Relevant Time Period

Former Pro Video Game Referee/Scorekeeper Walter Day places it as lasting from January 18, 1982 to January 5, 1986. Technology journalist Jason Whittaker, in The Cyberspace Handbook, places the beginning of the golden age in 1978, with the release of Space Invaders, which he credits for bringing an end to the video game crash of 1977, sparking a renaissance for the video game industry, and starting a video game revolution.

Video game journalist Steven L. Kent, in his book The Ultimate History of Video Games, places it at 1979 to 1983. The book pointed out that 1979 was the year that Space Invaders – which he credits for ushering in the golden age – was gaining considerable popularity in the United States, and the year that saw the advent of vector graphics technology which in turn spawned many of the popular early arcade games. However, 1983 was the period that began "a fairly steady decline" in the coin-operated video game business and when many arcades started disappearing.
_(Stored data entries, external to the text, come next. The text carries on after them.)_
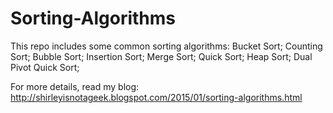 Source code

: # Sorting-Algorithms
This repo includes some common sorting algorithms: 
Bucket Sort;
Counting Sort;
Bubble Sort;
Insertion Sort;
Merge Sort;
Quick Sort;
Heap Sort;
Dual Pivot Quick Sort;

For more details, read my blog: http://shirleyisnotageek.blogspot.com/2015/01/sorting-algorithms.html
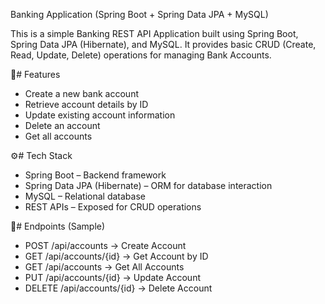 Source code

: Banking Application (Spring Boot + Spring Data JPA + MySQL)

This is a simple Banking REST API Application built using Spring Boot, Spring Data JPA (Hibernate), and MySQL.
It provides basic CRUD (Create, Read, Update, Delete) operations for managing Bank Accounts.

🚀# Features
- Create a new bank account
- Retrieve account details by ID
- Update existing account information
- Delete an account
- Get all accounts

⚙️# Tech Stack
- Spring Boot – Backend framework
- Spring Data JPA (Hibernate) – ORM for database interaction
- MySQL – Relational database
- REST APIs – Exposed for CRUD operations

📌# Endpoints (Sample)
- POST /api/accounts → Create Account
- GET /api/accounts/{id} → Get Account by ID
- GET /api/accounts → Get All Accounts
- PUT /api/accounts/{id} → Update Account
- DELETE /api/accounts/{id} → Delete Account
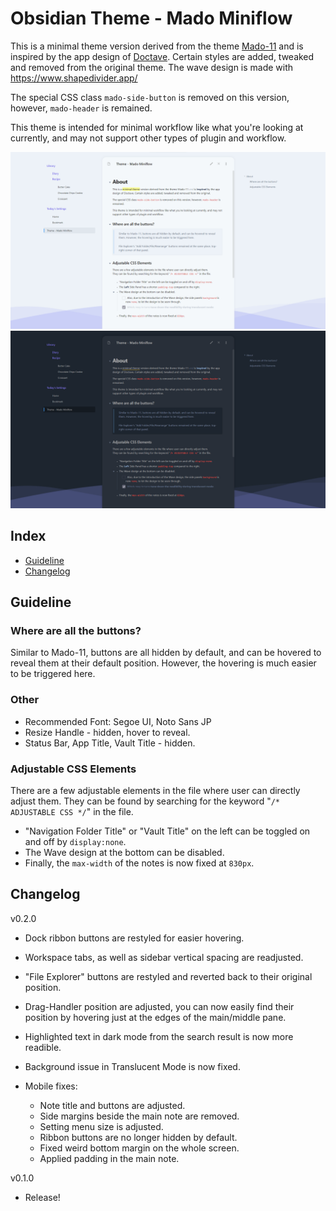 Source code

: # Obsidian Theme - Mado Miniflow
This is a minimal theme version derived from the theme [Mado-11](https://github.com/hydescarf/Obsidian-Theme-Mado-11) and is inspired by the app design of [Doctave](https://www.doctave.com/). Certain styles are added, tweaked and removed from the original theme.
The wave design is made with https://www.shapedivider.app/

The special CSS class `mado-side-button` is removed on this version, however, `mado-header` is remained.

This theme is intended for minimal workflow like what you're looking at currently, and may not support other types of plugin and workflow.

![](cover-light.png)
![](cover-dark.png)

## Index

- [Guideline](#guideline)
- [Changelog](#changelog)



## Guideline

### Where are all the buttons?
Similar to Mado-11, buttons are all hidden by default, and can be hovered to reveal them at their default position. However, the hovering is much easier to be triggered here.


### Other

- Recommended Font: Segoe UI, Noto Sans JP
- Resize Handle - hidden, hover to reveal.
- Status Bar, App Title, Vault Title - hidden.



### Adjustable CSS Elements
There are a few adjustable elements in the file where user can directly adjust them.
They can be found by searching for the keyword "`/* ADJUSTABLE CSS */`" in the file.
- "Navigation Folder Title" or "Vault Title" on the left can be toggled on and off by `display:none`.
- The Wave design at the bottom can be disabled.
- Finally, the `max-width` of the notes is now fixed at `830px`.

## Changelog  

v0.2.0
- Dock ribbon buttons are restyled for easier hovering.
- Workspace tabs, as well as sidebar vertical spacing are readjusted.
- "File Explorer" buttons are restyled and reverted back to their original position.
- Drag-Handler position are adjusted, you can now easily find their position by hovering just at the edges of the main/middle pane.
- Highlighted text in dark mode from the search result is now more readible.
- Background issue in Translucent Mode is now fixed.

- Mobile fixes:
   - Note title and buttons are adjusted.
   - Side margins beside the main note are removed.
   - Setting menu size is adjusted.
   - Ribbon buttons are no longer hidden by default.
   - Fixed weird bottom margin on the whole screen.
   - Applied padding in the main note.

v0.1.0
- Release!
The History of Computing Project places the golden age of video games between 1971 and 1983, covering the “mainsteam appearance of video games as a consumer market” and “the rise of dedicated hardware systems and the origin of multi-game cartridge based systems”. 1971 was chosen as an earlier start date by the project for two reasons: the creator of Pong filed a pivotal patent regarding video game technology, and it was the release of the first arcade video game machine, Computer Space.

Other opinions place this period's beginning in the late 1970s, when color arcade games became more prevalent and video arcades themselves started appearing outside of their traditional bowling alley and bar locales, through to its ending in the mid-1980s. The golden age of arcade games largely coincided with, and partly fuelled, the second generation of game consoles and the microcomputer revolution.